その気になれば、たった一発のパンチでこの広大な大地の地形を書き換え、人類を滅亡させられる絶対的創造主なのだ!!

 

 

「最高だ!! アトラス、君は最高だよ!! 私のこれまでの巨人研究が、全部赤子の砂遊びに思えるくらいの超特大のパラダイムシフトだ!!」

 

 

私はメモ帳を放り投げ、歓喜のあまり両腕を天に突き上げた。

 

 

「ねぇ!! アトラス!! リーシェ!! 頼む、お願いだ!! ちょっとだけ、ほんのちょっとだけ、その超音速の徹甲弾を『私に向けて』投げてみてくれないかな!?
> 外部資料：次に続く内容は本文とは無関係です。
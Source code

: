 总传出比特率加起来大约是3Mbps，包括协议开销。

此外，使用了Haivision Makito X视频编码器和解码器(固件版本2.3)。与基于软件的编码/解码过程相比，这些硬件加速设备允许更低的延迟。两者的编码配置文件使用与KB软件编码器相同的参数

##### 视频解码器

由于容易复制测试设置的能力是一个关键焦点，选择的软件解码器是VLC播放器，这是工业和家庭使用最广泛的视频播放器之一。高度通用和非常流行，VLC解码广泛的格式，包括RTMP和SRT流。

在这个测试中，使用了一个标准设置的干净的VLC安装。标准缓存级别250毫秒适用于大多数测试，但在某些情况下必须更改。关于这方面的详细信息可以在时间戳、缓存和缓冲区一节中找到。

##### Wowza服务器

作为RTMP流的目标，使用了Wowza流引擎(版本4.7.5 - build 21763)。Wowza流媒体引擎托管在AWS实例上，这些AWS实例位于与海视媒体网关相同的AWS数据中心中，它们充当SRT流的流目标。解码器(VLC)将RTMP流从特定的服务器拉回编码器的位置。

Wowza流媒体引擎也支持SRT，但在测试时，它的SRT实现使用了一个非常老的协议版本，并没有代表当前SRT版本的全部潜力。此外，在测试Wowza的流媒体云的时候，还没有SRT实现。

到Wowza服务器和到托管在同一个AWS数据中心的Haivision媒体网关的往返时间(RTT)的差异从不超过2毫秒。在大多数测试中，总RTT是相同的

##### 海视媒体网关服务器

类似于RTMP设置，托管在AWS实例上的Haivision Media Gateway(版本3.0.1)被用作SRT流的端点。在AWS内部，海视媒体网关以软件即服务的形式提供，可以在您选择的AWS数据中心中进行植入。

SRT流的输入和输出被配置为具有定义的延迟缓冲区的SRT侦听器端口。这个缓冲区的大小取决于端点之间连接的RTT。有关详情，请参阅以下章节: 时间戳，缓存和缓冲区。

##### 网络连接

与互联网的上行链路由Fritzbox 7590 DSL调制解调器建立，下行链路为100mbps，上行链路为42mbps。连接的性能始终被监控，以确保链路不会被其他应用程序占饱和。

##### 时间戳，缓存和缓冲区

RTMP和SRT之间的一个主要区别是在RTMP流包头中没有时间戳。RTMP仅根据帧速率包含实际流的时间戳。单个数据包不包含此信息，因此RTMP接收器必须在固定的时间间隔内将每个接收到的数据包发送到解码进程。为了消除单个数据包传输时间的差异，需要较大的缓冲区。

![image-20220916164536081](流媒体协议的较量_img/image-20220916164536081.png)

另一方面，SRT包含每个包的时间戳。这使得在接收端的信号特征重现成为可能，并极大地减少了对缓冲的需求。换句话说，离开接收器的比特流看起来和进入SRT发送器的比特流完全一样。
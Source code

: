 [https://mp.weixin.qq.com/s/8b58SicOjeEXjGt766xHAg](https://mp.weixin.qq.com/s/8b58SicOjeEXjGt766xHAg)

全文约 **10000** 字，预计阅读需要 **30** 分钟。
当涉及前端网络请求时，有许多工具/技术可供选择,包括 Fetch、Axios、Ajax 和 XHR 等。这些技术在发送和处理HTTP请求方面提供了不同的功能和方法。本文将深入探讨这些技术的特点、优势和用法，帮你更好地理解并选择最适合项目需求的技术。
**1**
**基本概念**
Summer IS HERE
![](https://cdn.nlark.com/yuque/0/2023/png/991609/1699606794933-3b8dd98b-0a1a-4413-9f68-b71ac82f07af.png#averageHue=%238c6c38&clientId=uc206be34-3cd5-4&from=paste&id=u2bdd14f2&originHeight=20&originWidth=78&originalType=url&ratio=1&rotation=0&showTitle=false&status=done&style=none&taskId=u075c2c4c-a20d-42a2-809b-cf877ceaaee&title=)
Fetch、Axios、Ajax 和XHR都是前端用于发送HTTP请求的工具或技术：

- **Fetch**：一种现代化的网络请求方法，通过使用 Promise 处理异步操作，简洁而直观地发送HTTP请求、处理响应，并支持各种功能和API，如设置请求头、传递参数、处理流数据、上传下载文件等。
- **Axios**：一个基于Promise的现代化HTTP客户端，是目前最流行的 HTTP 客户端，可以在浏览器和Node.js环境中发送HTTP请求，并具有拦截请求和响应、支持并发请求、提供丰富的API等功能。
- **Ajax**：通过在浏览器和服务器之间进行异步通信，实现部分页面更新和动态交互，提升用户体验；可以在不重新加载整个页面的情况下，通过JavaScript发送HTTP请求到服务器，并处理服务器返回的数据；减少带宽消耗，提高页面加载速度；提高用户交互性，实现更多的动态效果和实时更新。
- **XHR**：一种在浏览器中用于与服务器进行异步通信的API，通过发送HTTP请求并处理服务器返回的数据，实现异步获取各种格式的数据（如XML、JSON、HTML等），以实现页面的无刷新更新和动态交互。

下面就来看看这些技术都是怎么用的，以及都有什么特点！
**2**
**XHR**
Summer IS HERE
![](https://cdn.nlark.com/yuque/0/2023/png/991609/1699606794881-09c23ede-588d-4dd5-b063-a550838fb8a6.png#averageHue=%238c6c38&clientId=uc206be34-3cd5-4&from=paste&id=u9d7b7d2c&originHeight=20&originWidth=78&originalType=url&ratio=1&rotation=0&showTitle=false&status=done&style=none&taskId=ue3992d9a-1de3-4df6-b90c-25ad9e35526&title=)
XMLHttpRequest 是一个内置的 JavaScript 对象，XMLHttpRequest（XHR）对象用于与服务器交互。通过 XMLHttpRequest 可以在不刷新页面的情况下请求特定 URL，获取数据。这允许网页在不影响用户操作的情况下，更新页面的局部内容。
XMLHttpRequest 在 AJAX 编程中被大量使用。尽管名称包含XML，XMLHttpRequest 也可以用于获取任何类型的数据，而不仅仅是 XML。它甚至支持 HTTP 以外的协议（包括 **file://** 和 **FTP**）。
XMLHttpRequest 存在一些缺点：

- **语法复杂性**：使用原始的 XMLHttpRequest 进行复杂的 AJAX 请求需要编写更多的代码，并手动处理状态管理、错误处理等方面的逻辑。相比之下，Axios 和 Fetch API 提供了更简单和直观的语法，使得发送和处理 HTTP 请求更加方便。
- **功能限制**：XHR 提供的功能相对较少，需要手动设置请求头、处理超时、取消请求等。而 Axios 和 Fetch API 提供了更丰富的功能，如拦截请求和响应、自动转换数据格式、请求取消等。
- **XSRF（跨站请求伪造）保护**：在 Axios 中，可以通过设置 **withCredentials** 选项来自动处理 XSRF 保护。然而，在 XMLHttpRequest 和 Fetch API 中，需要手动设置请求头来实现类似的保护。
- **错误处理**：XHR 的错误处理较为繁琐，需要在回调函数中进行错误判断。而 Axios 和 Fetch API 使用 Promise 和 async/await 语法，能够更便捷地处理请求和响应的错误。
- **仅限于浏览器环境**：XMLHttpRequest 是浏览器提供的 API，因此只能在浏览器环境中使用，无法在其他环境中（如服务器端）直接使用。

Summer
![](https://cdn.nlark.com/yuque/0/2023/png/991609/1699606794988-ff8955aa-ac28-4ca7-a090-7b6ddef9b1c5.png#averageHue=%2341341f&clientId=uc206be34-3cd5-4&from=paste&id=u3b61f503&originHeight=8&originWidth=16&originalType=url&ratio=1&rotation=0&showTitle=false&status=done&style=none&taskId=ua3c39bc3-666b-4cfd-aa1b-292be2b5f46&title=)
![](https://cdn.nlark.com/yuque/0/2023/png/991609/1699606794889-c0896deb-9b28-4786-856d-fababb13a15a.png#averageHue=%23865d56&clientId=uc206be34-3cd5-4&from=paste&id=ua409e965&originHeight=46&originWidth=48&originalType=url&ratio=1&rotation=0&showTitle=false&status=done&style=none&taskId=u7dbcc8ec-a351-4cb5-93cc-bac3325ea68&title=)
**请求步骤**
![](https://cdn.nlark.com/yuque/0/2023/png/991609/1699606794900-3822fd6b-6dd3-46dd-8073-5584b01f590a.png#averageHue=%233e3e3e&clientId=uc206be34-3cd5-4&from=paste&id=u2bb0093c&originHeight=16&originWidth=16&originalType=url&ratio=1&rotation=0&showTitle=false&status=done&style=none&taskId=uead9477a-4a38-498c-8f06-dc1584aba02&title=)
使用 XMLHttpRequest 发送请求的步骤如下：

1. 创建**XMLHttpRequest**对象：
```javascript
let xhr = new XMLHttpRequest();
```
軌道と風圧を至近距離で体感したいんだ!! 死んでも構わないから!!」

 

 

私がヨダレを垂らし、目を血走らせながら二人の甘い空間へと猛ダッシュしようとした、その瞬間。

 

 

「……班長! 落ち着いてください! 本当に死にます! 蒸発します!!」

 

「エルヴィン団長の胃がこれ以上もたねぇんだよ! 頼むから自重しろ狂人!!」

 

私の両脇に、モブリットとミケが凄まじいタックルをかましてきて、力ずくで羽交い締めにされた。

 

 

 

「放せーっ! 私は真理に触れたいんだ! アトラスの超高圧蒸気で吹き飛ばされたいんだああああっ!!」

 

 

平原のど真ん中で繰り広げられる、完全に理性を失った巨人オタクの絶叫と、それを必死に押さえ込む幹部たちの乱闘。

 

 

 

遠くでは、アトラスが「ハンジさん、大丈夫かな……?」と心配そうに首を傾げ、リーシェが「放っておけばいいわ。それよりアトラス、もう一回匂い嗅がせて」とメイド服のフリルに顔を埋めている。

 

 

 

もはや、巨人への恐怖など欠片も存在しなかった。

 

 

我々調査兵団が持ち帰る最大の成果は、「世界の真理」でも「敵の正体」でもなく、この理不尽なまでに美しく、そしてデタラメな力を持った一人のメイド少女そのものなのだから。

 

 

 




はい、盛りすぎました。
反省してますが後悔はしてません。